It seems, basically, that there are two ways of approaching cooking.

Firstly, there’s the way J does it. You open a recipe book, pick a recipe, and you do exactly what it says; you measure quantities, set temperatures, time times.

Secondly, there’s the way I do it. You open the cupboard, select some stuff, mix it up in a ratio that looks about right, and cook it until it’s done.

Based on the anecdotal evidence of people I know, first-method cooks and second-method cooks tend to be completely baffled by one another. It’s a case of “How can you do that?” being met with an equally confused “How come you can’t?” and is liable to lead to friction when a type one and a type two cook are collaborating.

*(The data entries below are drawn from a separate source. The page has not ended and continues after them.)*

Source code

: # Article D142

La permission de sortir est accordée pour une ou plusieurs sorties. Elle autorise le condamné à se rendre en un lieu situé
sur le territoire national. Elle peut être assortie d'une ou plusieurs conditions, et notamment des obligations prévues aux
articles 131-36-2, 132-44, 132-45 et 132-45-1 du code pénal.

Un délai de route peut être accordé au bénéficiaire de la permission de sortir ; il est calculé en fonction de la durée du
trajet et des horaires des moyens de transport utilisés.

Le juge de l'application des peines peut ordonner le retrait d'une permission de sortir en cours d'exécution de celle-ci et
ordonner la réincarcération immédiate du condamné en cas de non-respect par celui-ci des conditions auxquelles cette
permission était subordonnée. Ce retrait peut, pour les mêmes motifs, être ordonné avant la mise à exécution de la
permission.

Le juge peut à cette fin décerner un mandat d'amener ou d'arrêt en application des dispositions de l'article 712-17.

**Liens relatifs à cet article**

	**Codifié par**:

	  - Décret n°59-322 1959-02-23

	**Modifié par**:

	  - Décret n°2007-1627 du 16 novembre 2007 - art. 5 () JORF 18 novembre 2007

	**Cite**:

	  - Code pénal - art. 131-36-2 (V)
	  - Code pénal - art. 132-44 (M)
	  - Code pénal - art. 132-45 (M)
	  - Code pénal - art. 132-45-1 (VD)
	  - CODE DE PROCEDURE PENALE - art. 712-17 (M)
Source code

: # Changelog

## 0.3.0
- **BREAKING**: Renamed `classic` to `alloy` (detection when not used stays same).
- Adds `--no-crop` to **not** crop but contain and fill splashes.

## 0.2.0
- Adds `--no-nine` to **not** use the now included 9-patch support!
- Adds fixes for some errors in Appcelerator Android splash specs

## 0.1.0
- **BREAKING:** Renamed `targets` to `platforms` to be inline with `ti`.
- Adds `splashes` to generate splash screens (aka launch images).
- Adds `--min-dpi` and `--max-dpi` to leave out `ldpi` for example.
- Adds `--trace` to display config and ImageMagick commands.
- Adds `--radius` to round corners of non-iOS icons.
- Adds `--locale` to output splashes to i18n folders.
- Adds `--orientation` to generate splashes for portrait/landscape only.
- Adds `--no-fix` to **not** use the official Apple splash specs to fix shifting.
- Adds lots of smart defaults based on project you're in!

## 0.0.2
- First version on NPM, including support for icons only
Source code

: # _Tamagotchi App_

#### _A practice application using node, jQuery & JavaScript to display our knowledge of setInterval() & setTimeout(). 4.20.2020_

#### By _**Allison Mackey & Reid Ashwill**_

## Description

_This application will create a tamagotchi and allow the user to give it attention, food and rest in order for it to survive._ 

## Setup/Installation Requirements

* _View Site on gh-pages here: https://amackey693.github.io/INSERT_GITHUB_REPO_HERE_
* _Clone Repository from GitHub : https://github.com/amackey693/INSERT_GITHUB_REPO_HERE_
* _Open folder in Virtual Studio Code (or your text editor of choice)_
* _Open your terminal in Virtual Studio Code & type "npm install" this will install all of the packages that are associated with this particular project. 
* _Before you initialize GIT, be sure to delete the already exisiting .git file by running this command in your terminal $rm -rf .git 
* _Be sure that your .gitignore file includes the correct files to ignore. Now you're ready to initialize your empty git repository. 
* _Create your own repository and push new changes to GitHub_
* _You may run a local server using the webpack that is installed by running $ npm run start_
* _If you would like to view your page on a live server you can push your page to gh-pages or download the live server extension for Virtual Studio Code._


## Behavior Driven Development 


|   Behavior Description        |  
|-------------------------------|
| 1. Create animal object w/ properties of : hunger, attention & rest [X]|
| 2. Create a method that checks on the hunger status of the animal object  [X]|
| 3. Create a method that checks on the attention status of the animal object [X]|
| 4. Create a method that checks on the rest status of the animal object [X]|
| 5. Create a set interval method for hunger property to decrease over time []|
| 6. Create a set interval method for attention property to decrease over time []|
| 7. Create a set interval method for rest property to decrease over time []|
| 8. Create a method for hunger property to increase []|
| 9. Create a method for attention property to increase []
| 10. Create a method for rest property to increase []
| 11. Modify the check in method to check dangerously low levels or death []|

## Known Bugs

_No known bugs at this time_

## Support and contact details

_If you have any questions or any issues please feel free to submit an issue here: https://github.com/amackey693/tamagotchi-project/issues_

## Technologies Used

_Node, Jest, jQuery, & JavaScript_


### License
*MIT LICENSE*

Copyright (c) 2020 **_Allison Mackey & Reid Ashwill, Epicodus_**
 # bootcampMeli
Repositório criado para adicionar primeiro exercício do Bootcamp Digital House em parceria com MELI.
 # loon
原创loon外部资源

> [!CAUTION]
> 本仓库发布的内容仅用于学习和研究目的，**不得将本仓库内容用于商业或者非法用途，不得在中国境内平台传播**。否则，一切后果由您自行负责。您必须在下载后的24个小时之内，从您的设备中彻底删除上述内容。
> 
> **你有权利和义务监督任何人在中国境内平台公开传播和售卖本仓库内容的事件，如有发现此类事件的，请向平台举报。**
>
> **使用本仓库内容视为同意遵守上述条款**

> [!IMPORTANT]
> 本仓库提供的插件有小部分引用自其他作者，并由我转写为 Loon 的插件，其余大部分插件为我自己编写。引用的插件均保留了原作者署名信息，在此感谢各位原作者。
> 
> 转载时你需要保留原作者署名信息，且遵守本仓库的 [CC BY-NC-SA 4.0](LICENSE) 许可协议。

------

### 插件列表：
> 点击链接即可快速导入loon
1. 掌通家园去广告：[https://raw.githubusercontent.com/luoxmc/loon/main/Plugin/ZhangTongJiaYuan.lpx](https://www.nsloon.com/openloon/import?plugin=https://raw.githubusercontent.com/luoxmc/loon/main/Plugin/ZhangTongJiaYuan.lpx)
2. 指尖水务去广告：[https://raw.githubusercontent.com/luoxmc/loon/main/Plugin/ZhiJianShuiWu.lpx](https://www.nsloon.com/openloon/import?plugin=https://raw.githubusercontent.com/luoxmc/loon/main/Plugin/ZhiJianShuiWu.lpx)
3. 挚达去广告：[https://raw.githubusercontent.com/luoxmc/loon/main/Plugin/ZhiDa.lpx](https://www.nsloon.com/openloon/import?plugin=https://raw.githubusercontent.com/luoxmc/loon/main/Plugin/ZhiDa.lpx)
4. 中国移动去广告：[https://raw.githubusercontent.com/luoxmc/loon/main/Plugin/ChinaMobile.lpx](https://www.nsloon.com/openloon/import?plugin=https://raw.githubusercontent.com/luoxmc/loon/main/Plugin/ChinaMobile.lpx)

Further enquiry has established what looks like a promising correlation: the second-method cooks (Rhiannon and I) learnt to cook by example, at a parent’s elbow; the first-method cooks (Graham and J) didn’t. I don’t think the neat gender divide there is entirely a coincidence, but that’s irrelevant to the main thrust of the point, which is this: you have to have a reference point for ‘looks right’, ‘about the right amount’, ‘looks done’, and you only acquire that reference point by being able to look at (smell, taste, poke) a satisfactory example. That point of reference, that context, is crucial.

Computers are thick. This is nowadays much obscured by the mind-boggling number-crunching power of the best ones and by individual incidents (like Deep Blue beating Kasparov) that seem to show computer intellect as superior to that of humans. But computers are ignorant. If you say to an English-speaking human “Make me a sandwich” they may not actually do it, but they probably can.

Whereas the computer will say “What’s a sandwich?” And then, when you explain what a sandwich is, “What’s bread? What constitutes a filling? Cut how, exactly? Where do you put the butter when you butter it? What does ‘edible’ mean?” And so on. Before you can reliably get a computer to make you a sandwich, you have to give it every last bit of contextual knowledge necessary to even understand the concept of ‘sandwich’, let alone how to make one, starting from the ground up, and that’s after you’ve made it capable of conversation, understanding and fluent English (none of which have yet been done).

A human cook will have learnt most of the necessary contextual knowledge (like what’s edible) simply in the course of growing up and learning to talk. But too often cookbooks assume a level of cooking-specific contextual knowledge that their readers don’t necessarily have. When your cookbook says ‘simmer gently’ or ‘boil until soft’, you’re skipping a step: what does ‘simmer’ mean? How soft? Does not compute.

So firstly there’s that: context.

Learning to cook by watching it happen also makes obvious what is camouflaged in recipes, which is that cooking is modular. The basic unit of cookery is not the recipe, or the dish; it’s the process, and a recipe is just a certain number of processes carried out in a particular order.

Boiling pasta is a process. Steaming rice is a process. Frying onions is a process. Making batter (or dough, etc.) is a process. Making sauce is a process. And so on.

It’s ridiculous and time-consuming to teach a computer an entirely new program every time you want it to do something, so you teach it processes add, subtract, multiply, divide – and then stack those processes in the right order to get more complicated processes. Then you stack those. Et voilà, you have a program. Or a meal.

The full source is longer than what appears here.